---------- Data excerpts

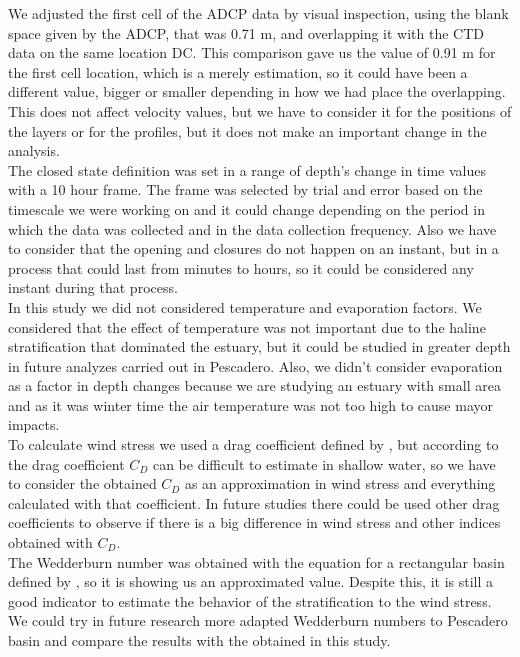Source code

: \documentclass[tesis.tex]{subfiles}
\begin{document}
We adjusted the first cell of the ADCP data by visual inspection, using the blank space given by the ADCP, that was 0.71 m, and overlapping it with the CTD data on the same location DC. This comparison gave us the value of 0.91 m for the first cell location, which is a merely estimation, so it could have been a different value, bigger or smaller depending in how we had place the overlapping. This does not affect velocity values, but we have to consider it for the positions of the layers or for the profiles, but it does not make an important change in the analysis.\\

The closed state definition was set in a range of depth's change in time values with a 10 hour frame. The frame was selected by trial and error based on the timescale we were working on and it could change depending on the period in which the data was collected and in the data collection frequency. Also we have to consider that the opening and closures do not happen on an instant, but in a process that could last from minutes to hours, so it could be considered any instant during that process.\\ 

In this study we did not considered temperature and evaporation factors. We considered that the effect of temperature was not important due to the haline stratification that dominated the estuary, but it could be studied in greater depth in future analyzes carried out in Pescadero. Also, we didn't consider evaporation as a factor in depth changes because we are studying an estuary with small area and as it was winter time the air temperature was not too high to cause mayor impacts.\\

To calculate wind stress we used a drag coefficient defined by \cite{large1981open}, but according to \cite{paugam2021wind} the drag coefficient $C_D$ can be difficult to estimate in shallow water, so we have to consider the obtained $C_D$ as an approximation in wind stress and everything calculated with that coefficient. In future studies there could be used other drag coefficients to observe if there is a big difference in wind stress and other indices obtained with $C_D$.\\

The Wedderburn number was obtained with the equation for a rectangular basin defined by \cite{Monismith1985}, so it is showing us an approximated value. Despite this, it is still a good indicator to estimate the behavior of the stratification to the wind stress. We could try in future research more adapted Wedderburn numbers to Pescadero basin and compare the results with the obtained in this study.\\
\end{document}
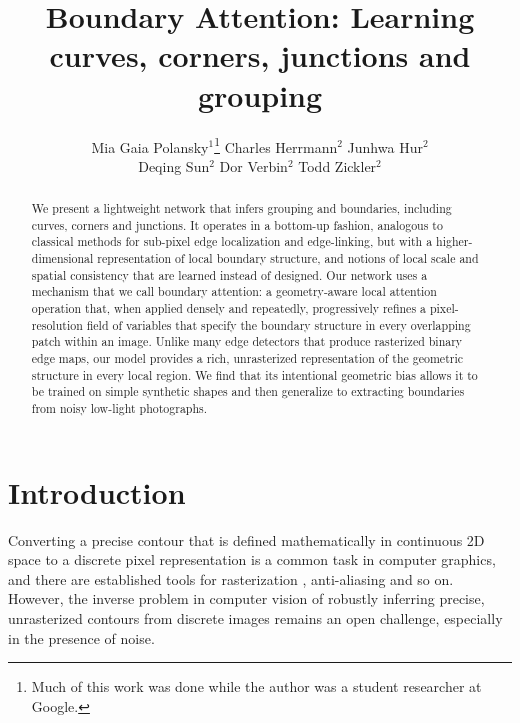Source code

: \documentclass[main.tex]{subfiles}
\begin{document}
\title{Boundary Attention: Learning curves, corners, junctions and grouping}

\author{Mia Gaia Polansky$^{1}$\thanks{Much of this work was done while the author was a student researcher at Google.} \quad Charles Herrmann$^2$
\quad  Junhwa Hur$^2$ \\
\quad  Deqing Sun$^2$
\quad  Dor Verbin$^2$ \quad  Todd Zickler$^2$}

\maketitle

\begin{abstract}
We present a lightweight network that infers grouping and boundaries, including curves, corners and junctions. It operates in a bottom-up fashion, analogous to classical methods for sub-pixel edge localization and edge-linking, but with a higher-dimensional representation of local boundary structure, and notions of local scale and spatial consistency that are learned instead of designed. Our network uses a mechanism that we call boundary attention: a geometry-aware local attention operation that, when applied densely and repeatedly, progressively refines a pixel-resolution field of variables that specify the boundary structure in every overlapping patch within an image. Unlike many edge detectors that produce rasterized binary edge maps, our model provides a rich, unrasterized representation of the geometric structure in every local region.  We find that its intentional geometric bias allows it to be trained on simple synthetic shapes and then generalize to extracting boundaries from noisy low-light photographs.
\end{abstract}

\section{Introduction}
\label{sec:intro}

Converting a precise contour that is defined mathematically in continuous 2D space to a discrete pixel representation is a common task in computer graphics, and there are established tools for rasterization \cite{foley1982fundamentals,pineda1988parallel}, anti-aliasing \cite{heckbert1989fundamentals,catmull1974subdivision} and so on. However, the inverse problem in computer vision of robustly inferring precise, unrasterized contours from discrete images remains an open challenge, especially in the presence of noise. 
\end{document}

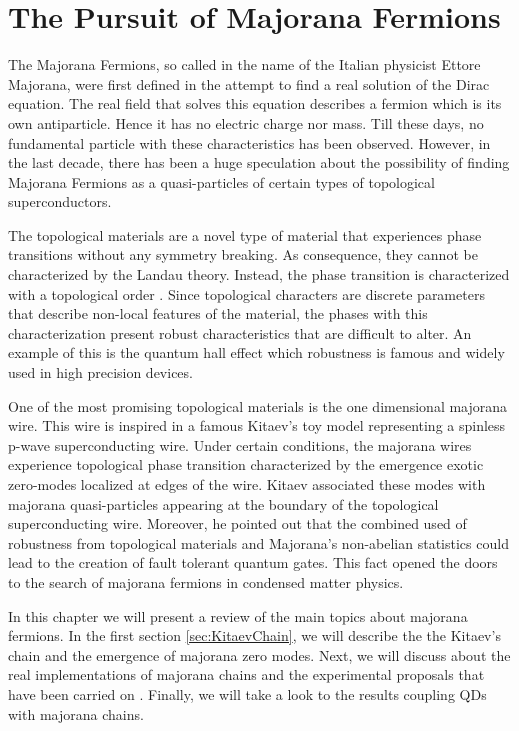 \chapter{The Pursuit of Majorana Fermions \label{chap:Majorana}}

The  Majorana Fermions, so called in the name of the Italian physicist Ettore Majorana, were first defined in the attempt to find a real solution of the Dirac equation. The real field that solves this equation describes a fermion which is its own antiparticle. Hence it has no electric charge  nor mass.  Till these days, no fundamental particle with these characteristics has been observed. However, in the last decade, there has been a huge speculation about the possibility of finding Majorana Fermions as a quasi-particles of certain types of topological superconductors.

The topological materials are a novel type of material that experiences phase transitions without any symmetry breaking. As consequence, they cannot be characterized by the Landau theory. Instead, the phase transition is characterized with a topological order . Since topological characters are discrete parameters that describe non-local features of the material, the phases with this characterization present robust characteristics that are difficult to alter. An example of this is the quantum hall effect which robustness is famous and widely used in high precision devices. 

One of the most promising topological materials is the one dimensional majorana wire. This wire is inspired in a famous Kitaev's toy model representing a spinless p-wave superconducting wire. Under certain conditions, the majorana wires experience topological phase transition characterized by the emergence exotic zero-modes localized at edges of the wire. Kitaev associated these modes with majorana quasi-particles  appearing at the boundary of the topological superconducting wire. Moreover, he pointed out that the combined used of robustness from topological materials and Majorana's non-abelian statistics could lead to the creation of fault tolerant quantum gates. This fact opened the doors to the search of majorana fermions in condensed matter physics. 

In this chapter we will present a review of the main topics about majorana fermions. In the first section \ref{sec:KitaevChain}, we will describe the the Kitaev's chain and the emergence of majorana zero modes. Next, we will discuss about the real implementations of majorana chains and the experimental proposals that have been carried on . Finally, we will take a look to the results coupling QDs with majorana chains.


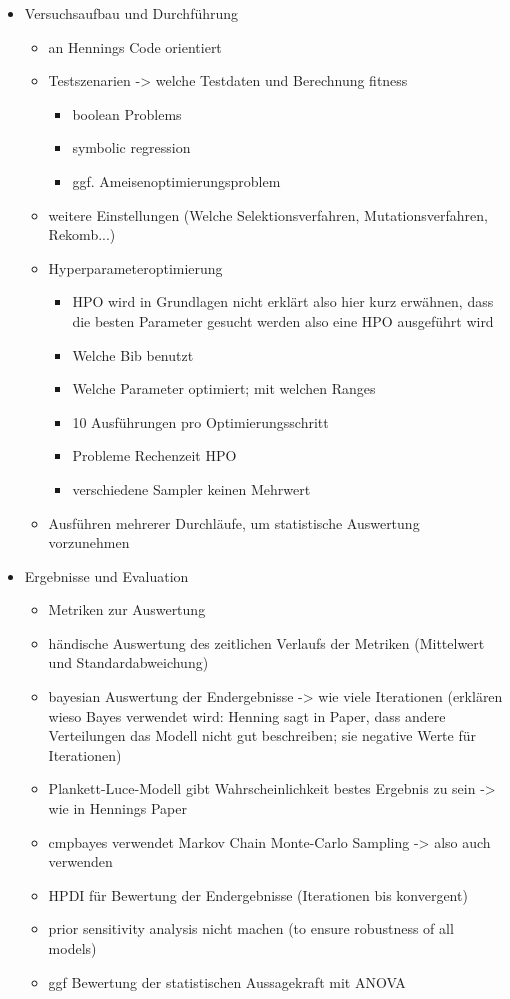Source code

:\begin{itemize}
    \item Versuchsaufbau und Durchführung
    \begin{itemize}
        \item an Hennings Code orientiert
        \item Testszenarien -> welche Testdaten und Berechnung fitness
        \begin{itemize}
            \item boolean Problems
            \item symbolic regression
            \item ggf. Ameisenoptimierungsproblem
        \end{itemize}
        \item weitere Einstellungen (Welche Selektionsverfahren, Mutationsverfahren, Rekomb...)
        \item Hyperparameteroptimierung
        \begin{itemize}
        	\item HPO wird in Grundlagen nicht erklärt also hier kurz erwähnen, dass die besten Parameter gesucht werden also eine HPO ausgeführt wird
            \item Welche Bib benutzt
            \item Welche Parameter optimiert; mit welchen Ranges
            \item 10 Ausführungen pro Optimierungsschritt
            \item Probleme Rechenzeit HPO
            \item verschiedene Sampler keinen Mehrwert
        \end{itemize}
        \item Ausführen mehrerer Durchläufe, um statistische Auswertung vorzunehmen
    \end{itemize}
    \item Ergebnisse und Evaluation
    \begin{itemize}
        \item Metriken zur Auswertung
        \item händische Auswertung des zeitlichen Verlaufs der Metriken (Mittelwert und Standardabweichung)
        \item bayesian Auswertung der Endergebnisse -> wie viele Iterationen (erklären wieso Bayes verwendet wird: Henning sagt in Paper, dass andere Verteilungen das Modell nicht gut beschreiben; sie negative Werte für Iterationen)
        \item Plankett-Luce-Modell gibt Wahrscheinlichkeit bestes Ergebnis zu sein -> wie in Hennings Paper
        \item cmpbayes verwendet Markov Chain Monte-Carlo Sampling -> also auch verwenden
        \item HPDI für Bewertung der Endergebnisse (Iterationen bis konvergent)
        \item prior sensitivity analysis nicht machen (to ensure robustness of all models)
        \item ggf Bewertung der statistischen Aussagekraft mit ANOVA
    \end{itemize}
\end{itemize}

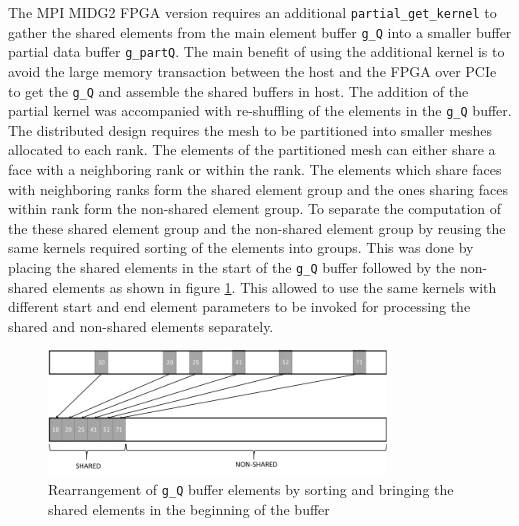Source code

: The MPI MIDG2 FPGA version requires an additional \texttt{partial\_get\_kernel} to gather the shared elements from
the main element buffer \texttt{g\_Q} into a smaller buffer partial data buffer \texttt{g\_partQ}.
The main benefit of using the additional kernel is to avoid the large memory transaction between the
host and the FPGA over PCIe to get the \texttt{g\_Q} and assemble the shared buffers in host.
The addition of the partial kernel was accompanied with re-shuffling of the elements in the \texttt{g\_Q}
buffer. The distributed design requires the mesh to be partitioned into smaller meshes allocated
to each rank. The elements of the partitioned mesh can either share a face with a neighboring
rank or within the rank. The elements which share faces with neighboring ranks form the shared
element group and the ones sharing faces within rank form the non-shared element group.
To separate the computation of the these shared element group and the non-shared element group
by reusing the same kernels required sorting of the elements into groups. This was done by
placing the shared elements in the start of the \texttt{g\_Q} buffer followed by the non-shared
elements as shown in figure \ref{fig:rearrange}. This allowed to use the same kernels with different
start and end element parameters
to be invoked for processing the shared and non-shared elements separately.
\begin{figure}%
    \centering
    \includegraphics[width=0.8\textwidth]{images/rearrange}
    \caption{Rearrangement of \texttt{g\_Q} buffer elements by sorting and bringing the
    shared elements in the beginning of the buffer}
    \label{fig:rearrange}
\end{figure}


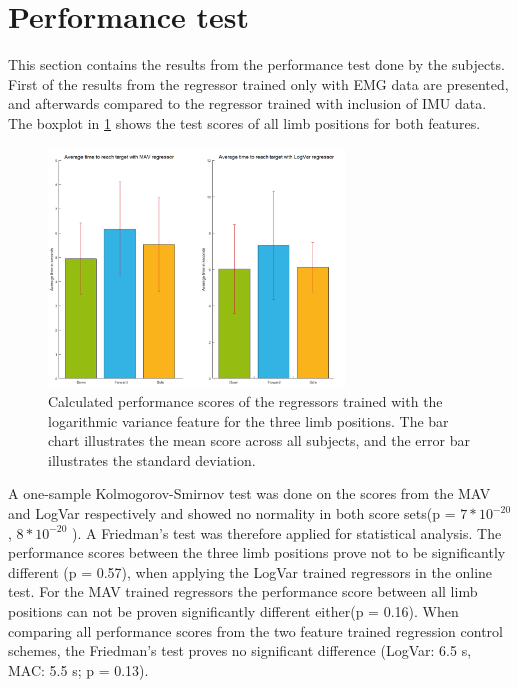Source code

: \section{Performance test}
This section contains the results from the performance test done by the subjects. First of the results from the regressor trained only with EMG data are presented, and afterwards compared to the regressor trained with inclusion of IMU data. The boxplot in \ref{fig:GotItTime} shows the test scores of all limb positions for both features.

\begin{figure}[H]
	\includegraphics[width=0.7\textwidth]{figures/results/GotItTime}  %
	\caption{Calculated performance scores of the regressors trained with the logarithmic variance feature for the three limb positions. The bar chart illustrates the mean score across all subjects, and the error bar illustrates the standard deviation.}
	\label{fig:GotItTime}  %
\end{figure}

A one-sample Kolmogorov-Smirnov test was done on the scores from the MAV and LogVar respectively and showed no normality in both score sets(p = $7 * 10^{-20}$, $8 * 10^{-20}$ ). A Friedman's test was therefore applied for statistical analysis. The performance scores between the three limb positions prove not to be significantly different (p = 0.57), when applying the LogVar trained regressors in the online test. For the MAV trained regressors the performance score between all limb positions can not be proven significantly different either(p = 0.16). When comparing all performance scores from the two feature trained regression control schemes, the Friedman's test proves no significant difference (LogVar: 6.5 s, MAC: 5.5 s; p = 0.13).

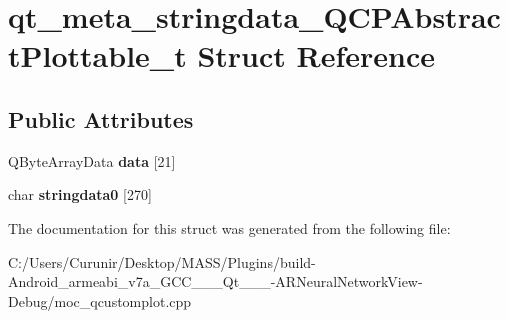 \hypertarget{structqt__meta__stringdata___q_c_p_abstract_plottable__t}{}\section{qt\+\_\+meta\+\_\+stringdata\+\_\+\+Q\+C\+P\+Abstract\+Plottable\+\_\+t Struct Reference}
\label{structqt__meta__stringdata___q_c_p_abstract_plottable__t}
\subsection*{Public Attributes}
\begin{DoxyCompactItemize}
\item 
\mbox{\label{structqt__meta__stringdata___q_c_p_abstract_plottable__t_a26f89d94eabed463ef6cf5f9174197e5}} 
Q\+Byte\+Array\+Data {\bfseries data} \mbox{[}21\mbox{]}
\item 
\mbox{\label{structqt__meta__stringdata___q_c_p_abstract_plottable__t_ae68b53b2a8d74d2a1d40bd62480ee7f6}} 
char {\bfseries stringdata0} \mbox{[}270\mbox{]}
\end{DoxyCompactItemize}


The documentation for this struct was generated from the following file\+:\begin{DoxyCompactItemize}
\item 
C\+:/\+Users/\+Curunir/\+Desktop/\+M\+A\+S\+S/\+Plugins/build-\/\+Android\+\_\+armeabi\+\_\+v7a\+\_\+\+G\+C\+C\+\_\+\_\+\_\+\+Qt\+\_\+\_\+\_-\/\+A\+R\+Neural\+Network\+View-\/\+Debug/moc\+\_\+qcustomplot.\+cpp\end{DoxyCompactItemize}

--------------------

» What needs to be done
Copy, from the lines above, each one that holds "considered".

» Solution to this task
The closed state definition was set in a range of depth's change in time values with a 10 hour frame. The frame was selected by trial and error based on the timescale we were working on and it could change depending on the period in which the data was collected and in the data collection frequency. Also we have to consider that the opening and closures do not happen on an instant, but in a process that could last from minutes to hours, so it could be considered any instant during that process.\\ 
In this study we did not considered temperature and evaporation factors. We considered that the effect of temperature was not important due to the haline stratification that dominated the estuary, but it could be studied in greater depth in future analyzes carried out in Pescadero. Also, we didn't consider evaporation as a factor in depth changes because we are studying an estuary with small area and as it was winter time the air temperature was not too high to cause mayor impacts.\\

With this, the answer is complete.